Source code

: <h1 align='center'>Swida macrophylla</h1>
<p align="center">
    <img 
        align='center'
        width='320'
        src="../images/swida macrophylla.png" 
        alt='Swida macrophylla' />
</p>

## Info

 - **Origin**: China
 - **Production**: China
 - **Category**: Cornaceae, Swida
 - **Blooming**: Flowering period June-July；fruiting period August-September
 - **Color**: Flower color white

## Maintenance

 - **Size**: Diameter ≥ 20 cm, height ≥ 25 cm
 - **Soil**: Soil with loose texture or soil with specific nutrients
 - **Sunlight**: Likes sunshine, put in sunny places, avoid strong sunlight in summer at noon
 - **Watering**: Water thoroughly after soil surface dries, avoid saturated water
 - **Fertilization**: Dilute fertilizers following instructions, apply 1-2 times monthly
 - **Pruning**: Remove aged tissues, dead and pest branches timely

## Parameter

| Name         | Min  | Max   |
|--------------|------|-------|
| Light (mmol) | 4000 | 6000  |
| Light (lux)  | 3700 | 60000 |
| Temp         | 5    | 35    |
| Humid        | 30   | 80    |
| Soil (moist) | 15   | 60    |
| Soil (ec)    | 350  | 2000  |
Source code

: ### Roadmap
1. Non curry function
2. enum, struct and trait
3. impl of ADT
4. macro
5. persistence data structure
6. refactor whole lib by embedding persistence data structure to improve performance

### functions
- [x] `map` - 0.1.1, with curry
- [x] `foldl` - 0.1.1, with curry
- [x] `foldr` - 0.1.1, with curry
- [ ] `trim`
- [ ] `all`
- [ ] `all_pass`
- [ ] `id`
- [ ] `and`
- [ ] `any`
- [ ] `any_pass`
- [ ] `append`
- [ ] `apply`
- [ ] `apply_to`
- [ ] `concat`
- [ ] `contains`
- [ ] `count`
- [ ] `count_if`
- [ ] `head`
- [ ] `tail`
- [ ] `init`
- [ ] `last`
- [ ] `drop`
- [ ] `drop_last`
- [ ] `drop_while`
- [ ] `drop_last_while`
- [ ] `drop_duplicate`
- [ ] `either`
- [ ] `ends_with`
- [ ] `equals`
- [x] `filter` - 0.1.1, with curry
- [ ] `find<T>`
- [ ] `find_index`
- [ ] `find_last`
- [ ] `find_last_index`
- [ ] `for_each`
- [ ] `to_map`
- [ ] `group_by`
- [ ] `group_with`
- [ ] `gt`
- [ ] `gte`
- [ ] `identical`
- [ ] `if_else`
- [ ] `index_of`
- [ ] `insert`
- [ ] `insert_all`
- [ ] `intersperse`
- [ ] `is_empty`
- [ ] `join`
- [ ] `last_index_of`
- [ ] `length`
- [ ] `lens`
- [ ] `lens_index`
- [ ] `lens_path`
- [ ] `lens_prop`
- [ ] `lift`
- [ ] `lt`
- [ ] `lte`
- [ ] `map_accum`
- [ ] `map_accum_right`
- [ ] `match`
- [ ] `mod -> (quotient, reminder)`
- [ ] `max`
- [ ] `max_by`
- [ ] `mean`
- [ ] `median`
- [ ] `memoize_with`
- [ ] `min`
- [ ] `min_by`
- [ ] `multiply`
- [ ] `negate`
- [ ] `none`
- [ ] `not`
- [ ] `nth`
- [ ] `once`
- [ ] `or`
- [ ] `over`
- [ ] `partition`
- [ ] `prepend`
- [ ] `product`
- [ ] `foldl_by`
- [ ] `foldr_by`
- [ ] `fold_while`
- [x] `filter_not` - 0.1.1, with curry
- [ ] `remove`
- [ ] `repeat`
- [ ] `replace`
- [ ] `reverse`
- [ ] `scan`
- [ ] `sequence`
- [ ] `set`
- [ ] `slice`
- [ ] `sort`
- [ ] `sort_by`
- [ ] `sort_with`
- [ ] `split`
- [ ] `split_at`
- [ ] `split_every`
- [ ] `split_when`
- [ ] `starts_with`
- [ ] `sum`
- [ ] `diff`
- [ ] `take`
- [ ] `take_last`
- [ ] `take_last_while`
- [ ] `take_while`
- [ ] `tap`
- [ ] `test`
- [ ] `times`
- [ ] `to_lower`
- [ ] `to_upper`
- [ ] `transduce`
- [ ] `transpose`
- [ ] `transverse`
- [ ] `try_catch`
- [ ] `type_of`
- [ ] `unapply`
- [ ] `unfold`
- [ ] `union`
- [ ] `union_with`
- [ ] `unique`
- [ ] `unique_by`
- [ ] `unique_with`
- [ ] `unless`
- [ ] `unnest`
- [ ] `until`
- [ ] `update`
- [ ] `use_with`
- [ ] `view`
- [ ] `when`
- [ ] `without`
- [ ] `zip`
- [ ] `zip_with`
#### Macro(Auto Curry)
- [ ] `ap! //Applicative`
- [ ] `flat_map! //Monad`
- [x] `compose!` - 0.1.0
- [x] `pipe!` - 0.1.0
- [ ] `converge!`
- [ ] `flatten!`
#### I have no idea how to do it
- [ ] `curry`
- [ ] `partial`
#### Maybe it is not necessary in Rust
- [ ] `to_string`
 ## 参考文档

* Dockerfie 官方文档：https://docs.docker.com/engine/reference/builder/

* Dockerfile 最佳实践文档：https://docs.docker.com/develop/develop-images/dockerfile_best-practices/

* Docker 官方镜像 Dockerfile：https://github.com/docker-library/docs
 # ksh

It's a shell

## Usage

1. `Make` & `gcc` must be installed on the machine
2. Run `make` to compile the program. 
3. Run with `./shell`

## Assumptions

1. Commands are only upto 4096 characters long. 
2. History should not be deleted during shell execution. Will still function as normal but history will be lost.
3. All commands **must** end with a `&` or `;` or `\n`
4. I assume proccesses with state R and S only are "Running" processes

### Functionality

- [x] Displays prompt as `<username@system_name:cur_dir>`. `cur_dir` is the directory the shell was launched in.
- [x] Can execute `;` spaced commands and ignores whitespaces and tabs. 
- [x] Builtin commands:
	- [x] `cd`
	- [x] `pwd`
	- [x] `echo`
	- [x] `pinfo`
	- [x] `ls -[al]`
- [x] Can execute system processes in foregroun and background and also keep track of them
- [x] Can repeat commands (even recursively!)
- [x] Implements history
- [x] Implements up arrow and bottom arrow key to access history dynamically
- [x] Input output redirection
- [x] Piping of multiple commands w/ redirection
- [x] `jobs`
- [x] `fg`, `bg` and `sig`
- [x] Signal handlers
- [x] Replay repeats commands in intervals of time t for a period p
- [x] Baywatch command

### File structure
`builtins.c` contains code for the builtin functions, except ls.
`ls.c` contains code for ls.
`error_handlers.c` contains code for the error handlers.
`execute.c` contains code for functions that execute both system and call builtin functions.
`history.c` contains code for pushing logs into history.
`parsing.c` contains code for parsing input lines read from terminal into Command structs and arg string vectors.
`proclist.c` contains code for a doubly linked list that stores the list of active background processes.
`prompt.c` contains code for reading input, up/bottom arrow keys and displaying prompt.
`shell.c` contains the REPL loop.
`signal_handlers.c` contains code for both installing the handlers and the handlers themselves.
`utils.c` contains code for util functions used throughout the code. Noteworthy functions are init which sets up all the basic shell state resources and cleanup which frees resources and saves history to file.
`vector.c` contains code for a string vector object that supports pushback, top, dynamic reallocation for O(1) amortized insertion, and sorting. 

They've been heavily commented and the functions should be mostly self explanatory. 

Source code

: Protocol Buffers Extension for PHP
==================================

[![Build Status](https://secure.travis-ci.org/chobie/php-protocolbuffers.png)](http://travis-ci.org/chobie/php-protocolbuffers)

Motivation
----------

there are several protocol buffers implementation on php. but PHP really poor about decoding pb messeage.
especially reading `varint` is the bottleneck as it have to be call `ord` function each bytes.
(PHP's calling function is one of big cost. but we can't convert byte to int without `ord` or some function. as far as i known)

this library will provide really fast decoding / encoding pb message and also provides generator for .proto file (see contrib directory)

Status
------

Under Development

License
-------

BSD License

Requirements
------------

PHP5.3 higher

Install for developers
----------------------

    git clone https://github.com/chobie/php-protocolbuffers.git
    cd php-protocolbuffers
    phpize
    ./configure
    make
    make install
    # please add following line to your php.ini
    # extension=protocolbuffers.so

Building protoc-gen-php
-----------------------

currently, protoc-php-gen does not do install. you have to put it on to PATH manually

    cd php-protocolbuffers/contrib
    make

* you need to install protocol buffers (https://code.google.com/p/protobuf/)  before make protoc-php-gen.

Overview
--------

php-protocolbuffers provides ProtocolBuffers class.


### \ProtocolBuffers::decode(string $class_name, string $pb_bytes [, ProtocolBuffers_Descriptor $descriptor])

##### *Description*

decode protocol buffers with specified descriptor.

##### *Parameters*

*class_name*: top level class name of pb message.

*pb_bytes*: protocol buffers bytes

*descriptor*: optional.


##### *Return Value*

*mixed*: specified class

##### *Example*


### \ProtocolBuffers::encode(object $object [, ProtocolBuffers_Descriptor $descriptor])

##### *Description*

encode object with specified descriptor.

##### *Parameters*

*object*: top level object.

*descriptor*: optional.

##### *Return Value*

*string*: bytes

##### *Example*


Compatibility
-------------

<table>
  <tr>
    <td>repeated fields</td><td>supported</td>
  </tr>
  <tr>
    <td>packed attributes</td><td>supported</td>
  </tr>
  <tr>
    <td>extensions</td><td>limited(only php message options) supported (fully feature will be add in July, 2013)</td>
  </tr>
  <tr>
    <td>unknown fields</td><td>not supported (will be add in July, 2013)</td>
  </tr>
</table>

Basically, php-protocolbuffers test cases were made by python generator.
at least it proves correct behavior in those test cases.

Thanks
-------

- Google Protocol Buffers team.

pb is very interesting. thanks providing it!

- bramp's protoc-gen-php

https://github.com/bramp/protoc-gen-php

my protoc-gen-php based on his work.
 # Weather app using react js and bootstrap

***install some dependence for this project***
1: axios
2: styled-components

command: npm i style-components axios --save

-- About this task --
Nothing but the lines from the line containing "at least it" through the final line of the entries should appear in your answer, copied exactly.

-- Solution to this task --
at least it proves correct behavior in those test cases.

Thanks
-------

- Google Protocol Buffers team.

pb is very interesting. thanks providing it!

- bramp's protoc-gen-php

https://github.com/bramp/protoc-gen-php

my protoc-gen-php based on his work.
 # Weather app using react js and bootstrap

***install some dependence for this project***
1: axios
2: styled-components

command: npm i style-components axios --save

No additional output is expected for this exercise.